Unter dem Naturschwund leiden auch die Menschen. Sie sind nicht nur auf die Rohstoffe der Natur, sondern auch auf ihre Dienstleistungen angewiesen. Beispiel Costa Rica: Auf Kaffeefarmen, die weniger als einen Kilometer vom Wald entfernt sind, erhöht sich dank der Bestäubungsleistung der Waldinsekten die Kaffeeernte um 20 Prozent. Und auf der Sunda-Insel Flores (Indonesien) zeigte sich, dass Menschen, die in der Nähe von intakten Wäldern wohnen, deutlich seltener an Malaria und Ruhr erkranken als Landsleute in Gegenden ohne intakte Wälder.

Beim Wasserverbrauch liegen Indien, China und die USA vorn

Der WWF-Bericht verknüpft den Naturzustand mit dem Naturverbrauch. Hierzu bedienen sich Umweltexperten des "ökologischen Fußabdrucks". Er bezeichnet die Fläche, die benötigt wird, um zum einen konsumierte erneuerbare Ressourcen (etwa Kulturpflanzen, Fisch, Holz) nachwachsen zu lassen, zum anderen, um das Treibhausgas Kohlendioxid abzubauen, das durch die Verbrennung von fossilen Energieträgern oder bei der Rodung von Wäldern frei wird. Die größte ökologische Trittspur hinterlassen die Bürger der Vereinigten Arabischen Emirate und Katar; jeder von ihnen beansprucht jährlich mehr als zehn Hektar Natur. Dänen, Belgier, US-Amerikaner und Esten liegen bei acht Hektar. Auch die Deutschen liegen mit einem Pro-Kopf-Abdruck von gut fünf Hektar deutlich über dem globalen Mittelwet von knapp drei Hektar.

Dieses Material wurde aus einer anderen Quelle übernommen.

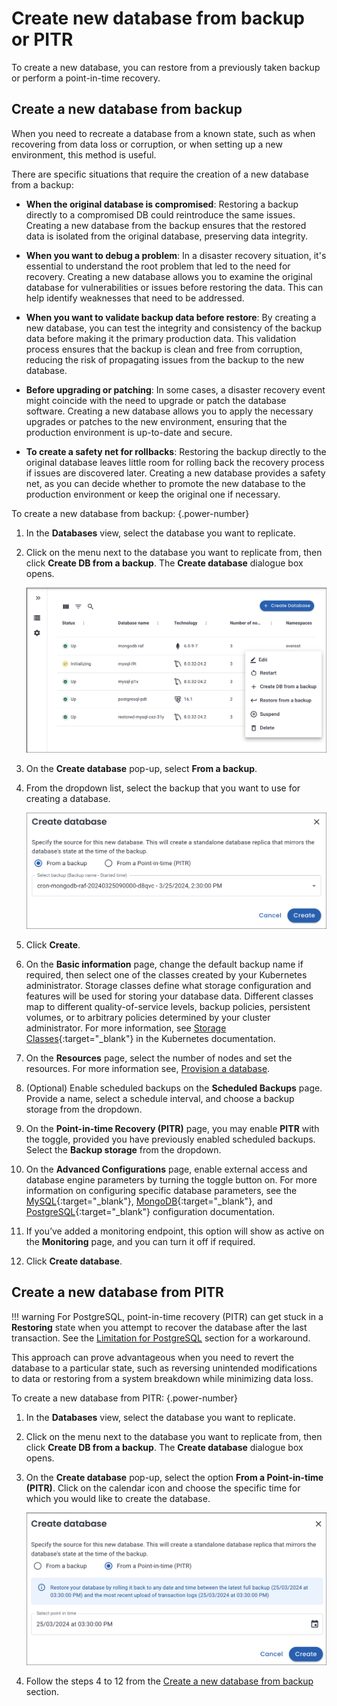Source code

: # Create new database from backup or PITR

To create a new database, you can restore from a previously taken backup or perform a point-in-time recovery.

## Create a new database from backup

When you need to recreate a database from a known state, such as when recovering from data loss or corruption, or when setting up a new environment, this method is useful.

There are specific situations that require the creation of a new database from a backup:

- **When the original database is compromised**: Restoring a backup directly to a compromised DB could reintroduce the same issues. Creating a new database from the backup ensures that the restored data is isolated from the original database, preserving data integrity.

- **When you want to debug a problem**: In a disaster recovery situation, it's essential to understand the root problem that led to the need for recovery. Creating a new database allows you to examine the original database for vulnerabilities or issues before restoring the data. This can help identify weaknesses that need to be addressed.

- **When you want to validate backup data before restore**: By creating a new database, you can test the integrity and consistency of the backup data before making it the primary production data. This validation process ensures that the backup is clean and free from corruption, reducing the risk of propagating issues from the backup to the new database.

- **Before upgrading or patching**: In some cases, a disaster recovery event might coincide with the need to upgrade or patch the database software. Creating a new database allows you to apply the necessary upgrades or patches to the new environment, ensuring that the production environment is up-to-date and secure.

- **To create a safety net for rollbacks**: Restoring the backup directly to the original database leaves little room for rolling back the recovery process if issues are discovered later. Creating a new database provides a safety net, as you can decide whether to promote the new database to the production environment or keep the original one if necessary.


To create a new database from backup:
{.power-number}

1. In the <i class="uil uil-database"></i> **Databases** view, select the database you want to replicate.
2. Click on the <i class="uil uil-ellipsis-h"></i> menu next to the database you want to replicate from, then click **Create DB from a backup**. The **Create database** dialogue box opens.

    ![!image](../../images/create_new_db_from_backup.png)

3. On the **Create database** pop-up, select **From a backup**.

4. From the dropdown list, select the backup that you want to use for creating a database.

    ![!image](../../images/create_db.png)

5. Click **Create**.

6. On the **Basic information** page, change the default backup name if required, then select one of the classes created by your Kubernetes administrator.
Storage classes define what storage configuration and features will be used for storing your database data. Different classes map to different quality-of-service levels, backup policies, persistent volumes, or to arbitrary policies determined by your cluster administrator. For more information, see [Storage Classes](https://kubernetes.io/docs/concepts/storage/storage-classes/){:target="_blank"} in the Kubernetes documentation. 
7. On the **Resources** page, select the number of nodes and set the resources. For more information see, [Provision a database](../use/db_provision.md).
8. (Optional) Enable scheduled backups on the **Scheduled Backups** page. Provide a name, select a schedule interval, and choose a backup storage from the dropdown.
9. On the **Point-in-time Recovery (PITR)** page, you may enable **PITR** with the toggle, provided you have previously enabled scheduled backups. Select the **Backup storage** from the dropdown.

10. On the **Advanced Configurations** page, enable external access and database engine parameters by turning the toggle button on. For more information on configuring specific database parameters, see the [MySQL](https://dev.mysql.com/doc/refman/8.0/en/option-files.html){:target="_blank"}, [MongoDB](https://www.mongodb.com/docs/manual/reference/configuration-options){:target="_blank"}, and [PostgreSQL](https://www.postgresql.org/docs/current/config-setting.html#CONFIG-SETTING-CONFIGURATION-FILE){:target="_blank"} configuration documentation.

11. If you’ve added a monitoring endpoint, this option will show as active on the **Monitoring** page, and you can turn it off if required.
12. Click **Create database**.


## Create a new database from PITR

!!! warning
    For PostgreSQL, point-in-time recovery (PITR) can get stuck in a **Restoring** state when you attempt to recover the database after the last transaction. See the [Limitation for PostgreSQL](../createBackups/EnablePITR.md#limitation) section for a workaround.


This approach can prove advantageous when you need to revert the database to a particular state, such as reversing unintended modifications to data or restoring from a system breakdown while minimizing data loss.

To create a new database from PITR:
{.power-number}

1. In the <i class="uil uil-database"></i> **Databases** view, select the database you want to replicate.

2. Click on the <i class="uil uil-ellipsis-h"></i> menu next to the database you want to replicate from, then click **Create DB from a backup**. The **Create database** dialogue box opens.

3. On the **Create database** pop-up, select the option **From a Point-in-time (PITR)**. Click on the calendar icon and choose the specific time for which you would like to create the database.

    ![!image](../../images/create_db_from_pitr.png)


4. Follow the steps 4 to 12 from the [Create a new database from backup](#create-a-new-database-from-backup) section.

Für den Wasserverbrauch errechnen Experten ebenfalls Fußabdrücke. Hier liegen Indien, China und die USA ganz vorn, gefolgt von Brasilien und Indonesien. Deutschland belegt Rang 21. 90 Prozent des globalen Wasserverbrauchs geht auf das Konto der Landwirtschaft, auf die Industrie entfallen sieben und auf Haushalte drei Prozent.

Regenwald-Produkte kommen oft "getarnt" auf den deutschen Markt

Während ein Bundesbürger täglich "nur" 122 Liter Wasser direkt konsumiert, kommt er indirekt auf 5288 Liter. Denn er verbraucht große Mengen "virtuelles Wasser", das etwa in den Anbau der Lebensmittel floss. So steckt in einer Tasse Kaffee 140 Liter virtuelles Wasser, wird er mit Milch und Zucker getrunken, sind es 200 Liter. Die Hälfte des deutschen Wassers wird auf diese Weise virtuell importiert.

Ähnlich wie beim Wasser gelangen auch Regenwald-Produkte heute häufig "getarnt" auf den deutschen Markt, in Form von Palmöl. Es steckt in Lebensmitteln und Seife, Kosmetikprodukten und Biokraftstoff. "Die Nachfrage nach Palmöl hat sich in den vergangenen zehn Jahren verdoppelt, die Anbaufläche für Ölpalmen in den vergangenen 20 Jahren fast verachtfacht", so der WWF-Bericht. Malaysia und Indonesien haben einen Weltmarktanteil von 87 Prozent. Wo heute monotone Plantagen wachsen, turnten vor ein paar Jahren noch Orang-Utans durch die Baumkronen. In Südostasien schwanden die Regenwälder rasanter als in Afrika und Südamerika - es liegt in der Region, in der der LPI mit minus 66 Prozent am stärksten sank.